Outre cet aspect esthétique, à mes yeux, un camp a aussi intérêt à être discret et c’est ce que les mauvaises langues appellent « mon complexe de repris de justice ».

Pourquoi discret ? Parce que mes installations pour la nuit sont presque toujours des camps dits « sauvages », c’est-à-dire hors des terrains de camping officiels. Or si ma petite tente, qui ne passe jamais plus d’une seule nuit au même endroit, produit des nuisances extrêmement minimes, il s’agit cependant d’une installation presque toujours faite sans demande d’autorisation préalable auprès du propriétaire du terrain. Et comme il y a des gens qui auraient tendance à ne pas apprécier ce genre de liberté, j’applique tout simplement l’axiome classique « ni vu, ni connu et pas vu, pas pris » et, de ce fait, je m’installe presque toujours ainsi à la sauvette.

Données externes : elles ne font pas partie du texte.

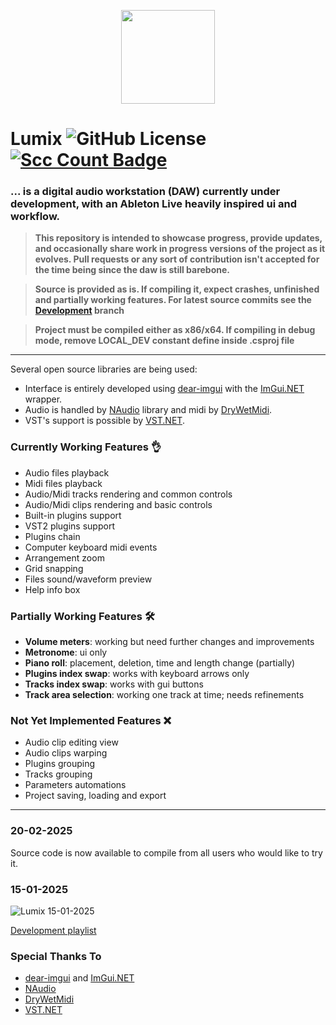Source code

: <p align="center">
 <img src="https://i.imgur.com/PhXPmxf.png" width="150" height="150" />
</p>

# Lumix ![GitHub License](https://img.shields.io/github/license/ImAxel0/Lumix) [![Scc Count Badge](https://sloc.xyz/github/ImAxel0/Lumix/?category=code)](https://github.com/ImAxel0/Lumix/)

### **... is a digital audio workstation (DAW) currently under development, with an Ableton Live heavily inspired ui and workflow.**

> **This repository is intended to showcase progress, provide updates, and occasionally share work in progress versions of the project as it evolves.
Pull requests or any sort of contribution isn't accepted for the time being since the daw is still barebone.**

> **Source is provided as is. If compiling it, expect crashes, unfinished and partially working features. For latest source commits see the [Development](https://github.com/ImAxel0/Lumix/tree/Development) branch**

> **Project must be compiled either as x86/x64. If compiling in debug mode, remove LOCAL_DEV constant define inside .csproj file**

---

Several open source libraries are being used:
- Interface is entirely developed using [dear-imgui](https://github.com/ocornut/imgui) with the [ImGui.NET](https://github.com/ImGuiNET/ImGui.NET) wrapper.
- Audio is handled by [NAudio](https://github.com/naudio/NAudio) library and midi by [DryWetMidi](https://github.com/melanchall/drywetmidi).
- VST's support is possible by [VST.NET](https://github.com/obiwanjacobi/vst.net).

### Currently Working Features :ok_hand:
- Audio files playback
- Midi files playback
- Audio/Midi tracks rendering and common controls
- Audio/Midi clips rendering and basic controls
- Built-in plugins support
- VST2 plugins support
- Plugins chain
- Computer keyboard midi events
- Arrangement zoom
- Grid snapping
- Files sound/waveform preview
- Help info box

### Partially Working Features :hammer_and_wrench:
- **Volume meters**: working but need further changes and improvements
- **Metronome**: ui only
- **Piano roll**: placement, deletion, time and length change (partially)  
- **Plugins index swap**: works with keyboard arrows only
- **Tracks index swap**: works with gui buttons
- **Track area selection**: working one track at time; needs refinements

### Not Yet Implemented Features :x:
- Audio clip editing view
- Audio clips warping
- Plugins grouping
- Tracks grouping
- Parameters automations
- Project saving, loading and export
---

### 20-02-2025
Source code is now available to compile from all users who would like to try it.

### 15-01-2025
![Lumix 15-01-2025](https://github.com/user-attachments/assets/93d2e266-48d8-4aac-8461-66a9d5bb8939)

[Development playlist](https://www.youtube.com/playlist?list=PLskQuYoe4Bn8Aub8okcEeravu602E4kNM)

### Special Thanks To
- [dear-imgui](https://github.com/ocornut/imgui) and [ImGui.NET](https://github.com/ImGuiNET/ImGui.NET)
- [NAudio](https://github.com/naudio/NAudio)
- [DryWetMidi](https://github.com/melanchall/drywetmidi)
- [VST.NET](https://github.com/obiwanjacobi/vst.net)
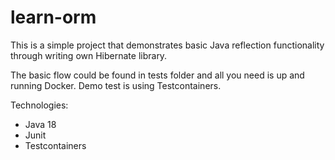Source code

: # learn-orm
This is a simple project that demonstrates basic Java reflection functionality through writing own Hibernate library.

The basic flow could be found in tests folder and all you need is up and running Docker. Demo test is using Testcontainers.

Technologies:
- Java 18
- Junit
- Testcontainers
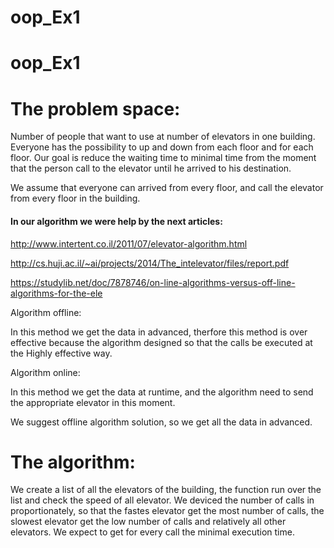 # oop_Ex1
# oop_Ex1



# The problem space:

Number of people that want to use at number of elevators in one building.
Everyone has the possibility to up and down from each floor and for each floor.
Our goal is reduce the waiting time to minimal time from the moment that the person call to the elevator until he arrived to his destination.


We assume that everyone can arrived from every floor, and call the elevator from every floor in the building.


#### In our algorithm we were help by the next articles:

http://www.intertent.co.il/2011/07/elevator-algorithm.html

http://cs.huji.ac.il/~ai/projects/2014/The_intelevator/files/report.pdf

https://studylib.net/doc/7878746/on-line-algorithms-versus-off-line-algorithms-for-the-ele

Algorithm offline:

In this method we get the data in advanced, therfore this method is over effective because the algorithm designed so that the calls be executed at the Highly effective way.

Algorithm online:

In this method we get the data at runtime, and the algorithm need to send the appropriate elevator in this moment.

We suggest offline algorithm solution, so we get all the data in advanced.
# The algorithm:

We create a list of all the elevators of the building, the function run over the list and check the speed of all elevator.
We deviced the number of calls in proportionately, so that the fastes elevator get the most number of calls, the slowest elevator get the low number of calls and relatively all other elevators.
We expect to get for every call the minimal execution time.




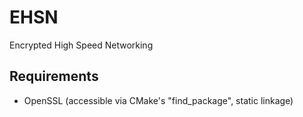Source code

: # EHSN
Encrypted High Speed Networking

## Requirements
 - OpenSSL (accessible via CMake's "find_package", static linkage)
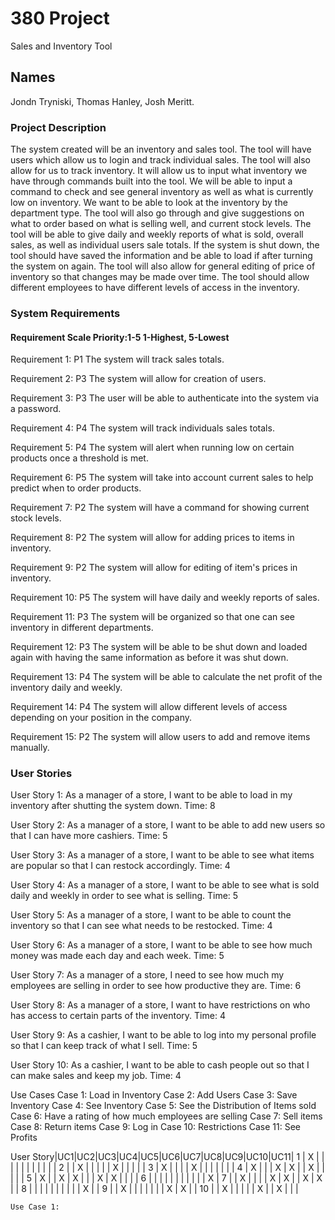 # 380 Project
Sales and Inventory Tool

## Names
Jondn Tryniski,
Thomas Hanley,
Josh Meritt.

### Project Description
The system created will be an inventory and sales tool. The tool will have users which allow us to login and track individual sales. The tool will also allow for us to track inventory. It will allow us to input what inventory we have through commands built into the tool. We will be able to input a command to check and see general inventory as well as what is currently low on inventory. We want to be able to look at the inventory by the department type. The tool will also go through and give suggestions on what to order based on what is selling well, and current stock levels. The tool will be able to give daily and weekly reports of what is sold, overall sales, as well as individual users sale totals. If the system is shut down, the tool should have saved the information and be able to load if after turning the system on again. The tool will also allow for general editing of price of inventory so that changes may be made over time. The tool should allow different employees to have different levels of access in the inventory.

### System Requirements
#### Requirement Scale Priority:1-5 1-Highest, 5-Lowest
Requirement 1: P1 The system will track sales totals.

Requirement 2: P3 The system will allow for creation of users.

Requirement 3: P3 The user will be able to authenticate into the system via a password.

Requirement 4: P4 The system will track individuals sales totals.

Requirement 5: P4 The system will alert when running low on certain products once a threshold is met.

Requirement 6: P5 The system will take into account current sales to help predict when to order products.

Requirement 7: P2 The system will have a command for showing current stock levels.

Requirement 8: P2 The system will allow for adding prices to items in inventory.

Requirement 9: P2 The system will allow for editing of item's prices in inventory.

Requirement 10: P5 The system will have daily and weekly reports of sales.

Requirement 11: P3 The system will be organized so that one can see inventory in different departments.

Requirement 12: P3 The system will be able to be shut down and loaded again with having the same information as before it was shut down.

Requirement 13: P4 The system will be able to calculate the net profit of the inventory daily and weekly. 

Requirement 14: P4 The system will allow different levels of access depending on your position in the company.

Requirement 15: P2 The system will allow users to add and remove items manually.


### User Stories

User Story 1: As a manager of a store, I want to be able to load in my inventory after shutting the system down. 
Time: 8

User Story 2: As a manager of a store, I want to be able to add new users so that I can have more cashiers.
Time: 5

User Story 3: As a manager of a store, I want to be able to see what items are popular so that I can restock accordingly.
Time: 4

User Story 4: As a manager of a store, I want to be able to see what is sold daily and weekly in order to see what is selling.
Time: 5

User Story 5: As a manager of a store, I want to be able to count the inventory so that I can see what needs to be restocked. 
Time: 4

User Story 6: As a manager of a store, I want to be able to see how much money was made each day and each week.
Time: 5

User Story 7: As a manager of a store, I need to see how much my employees are selling in order to see how productive they are.
Time: 6

User Story 8: As a manager of a store, I want to have restrictions on who has access to certain parts of the inventory.
Time: 4

User Story 9: As a cashier, I want to be able to log into my personal profile so that I can keep track of what I sell.
Time: 5

User Story 10: As a cashier, I want to be able to cash people out so that I can make sales and keep my job. 
Time: 4

Use Cases
Case 1: Load in Inventory
Case 2: Add Users
Case 3: Save Inventory
Case 4: See Inventory
Case 5: See the Distribution of Items sold
Case 6: Have a rating of how much employees are selling
Case 7: Sell items
Case 8: Return items
Case 9: Log in
Case 10: Restrictions
Case 11: See Profits

User Story|UC1|UC2|UC3|UC4|UC5|UC6|UC7|UC8|UC9|UC10|UC11|
	1	  | X |   |   |   |   |   |   |   |   |    |    |
	2	  |   | X |   |   |   |   | X |   |   |    |    |
	3	  | X |   |   |   | X |   |   |   |   |    |    |
	4	  | X |   |   | X | X |   | X |   |   |    |    |
	5	  | X |   | X | X |   |   | X | X |   |    |    |
	6	  |   |   |   |   |   |   |   |   |   |    | X  |
	7	  |   | X |   |   |   | X | X |   | X | X  |    |
	8	  |   |   |   |   |   |   |   |   |   | X  |    |
	9	  |   | X |   |   |   |   |   |   | X | X  |    |
	10	  |   | X |   |   |   |   | X |   | X |    |    |

	Use Case 1:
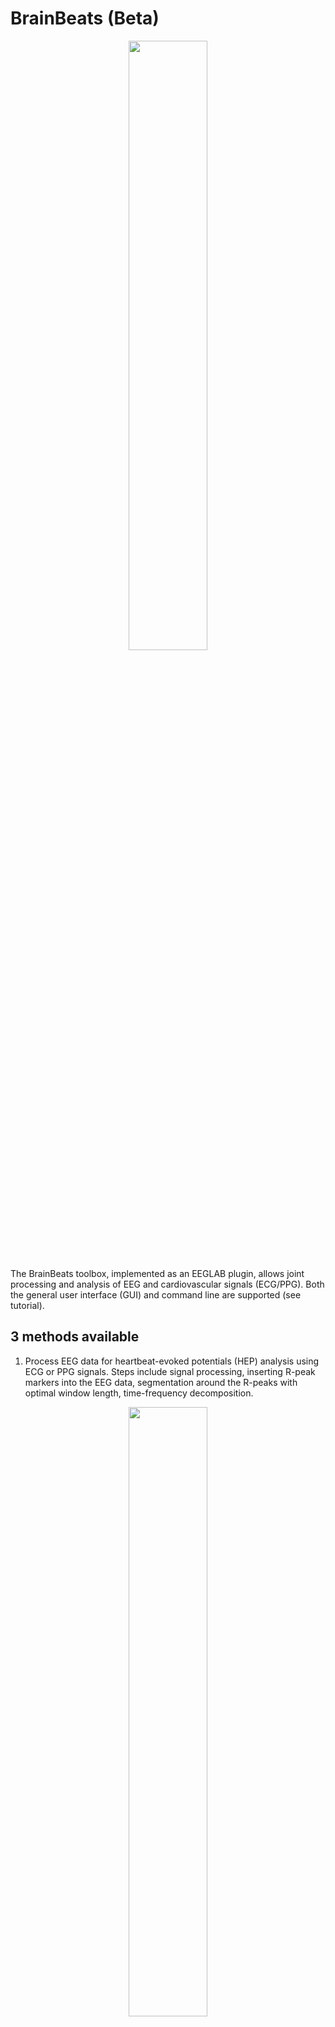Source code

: <!-- <p align="center"> -->
# BrainBeats (Beta)
<!-- </p> -->

<p align="center" width="100%">
    <img width="50%" src="https://github.com/amisepa/BrainBeats/blob/v1.3/brainbeats_logo.png">
</p>

The BrainBeats toolbox, implemented as an EEGLAB plugin, allows joint processing and analysis of EEG and cardiovascular signals (ECG/PPG). Both the general user interface (GUI) and command line are supported (see tutorial). 

## 3 methods available 

  1) Process EEG data for heartbeat-evoked potentials (HEP) analysis using ECG or PPG signals. Steps include signal processing, inserting R-peak markers into the EEG data, segmentation around the R-peaks with optimal window length, time-frequency decomposition.

<p align="center" width="100%">
    <img width="50%" src="https://github.com/amisepa/BrainBeats/blob/v1.3/brainbeats_logo.png">
</p>
    Example of HEP result at the subject level, obtained from simultaneous EEG-ECG signals.  
    
  3) Extract EEG and HRV features from continuous data in the time, frequency, and nonlinear domains. 
     - HRV time domain: SDNN, RMSSD, pNN50.
     - HRV frequency domain: VLF-power, ULF-power, LF-power, HF-power, LF:HF ratio, Total power. 
     - HRV nonlinear domain: Poincare, fuzzy entropy, fractal dimension, PRSA. 

     - EEG frequency domain: average band power (delta, theta, alpha, beta, gamma), individual alpha frequency (IAF), alpha asymmetry.
     - EEG nonlinear domain: fuzzy entropy, fractal dimension

  4) Remove heart components from EEG signals using ICA and ICLabel.


## Tutorial

See the JoVE preprint for a step-by-step tutorial using the sample dataset: https://www.biorxiv.org/content/10.1101/2023.06.01.543272v1.full.pdf
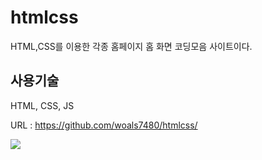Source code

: # htmlcss
HTML,CSS를 이용한 각종 홈페이지 홈 화면 코딩모음 사이트이다.

## 사용기술
HTML, CSS, JS

URL : https://github.com/woals7480/htmlcss/

<img src="https://user-images.githubusercontent.com/94383932/248847256-9a0b1fab-7635-4f2c-8a07-d2eb42f32a5d.png" />
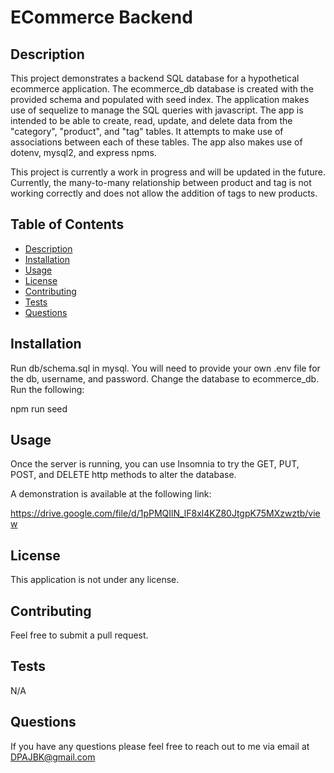 # ECommerce Backend

## Description
This project demonstrates a backend SQL database for a hypothetical ecommerce application. The ecommerce_db database is created with the provided schema and populated with seed index. The application makes use of sequelize to manage the SQL queries with javascript. The app is intended to be able to create, read, update, and delete data from the "category", "product", and "tag" tables.  It attempts to make use of associations between each of these tables. The app also makes use of dotenv, mysql2, and express npms.

This project is currently a work in progress and will be updated in the future. Currently, the many-to-many relationship between product and tag is not working correctly and does not allow the addition of tags to new products.

## Table of Contents
 - [Description](#description)
 - [Installation](#installation)
 - [Usage](#usage)
 - [License](#license)
 - [Contributing](#contributing)
 - [Tests](#tests)
 - [Questions](#questions)
 ## Installation
Run db/schema.sql in mysql. You will need to provide your own .env file for the db, username, and password.  Change the database to ecommerce_db. Run the following:

npm run seed
 
 ## Usage
Once the server is running, you can use Insomnia to try the GET, PUT, POST, and DELETE http methods to alter the database.

A demonstration is available at the following link:

https://drive.google.com/file/d/1pPMQIlN_lF8xl4KZ80JtgpK75MXzwztb/view

## License
This application is not under any license.

## Contributing
Feel free to submit a pull request.

## Tests
N/A

## Questions
If you have any questions please feel free to reach out to me via email at DPAJBK@gmail.com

Il y a, bien évidemment, le risque de tomber sur un propriétaire pointilleux ou sur un garde-chasse à cheval sur le règlement qui veuille vous faire déguerpir. Ce n’est pas impossible, mais c’est très rare si l’on se montre discret en choisissant son coin de camp ou diplomate au cas où le litige risquerait de se déclencher.

Je crois que ce genre d’inconvénient n’a dû m’arriver que deux ou trois fois au total et il n’y a qu’une seule fois où j’ai été obligé de vider les lieux effectivement. Un simple calcul de pourcentage, effectué sur un total de plus de mille camps, me conduit à la conclusion que si un jour je tombais sur un mauvais coucheur et que j’étais contraint de payer une amende, cela compenserait honnêtement la multitude de camps dont j’ai profité, jusqu’à ce jour, sans inconvénient et dans une liberté délicieuse.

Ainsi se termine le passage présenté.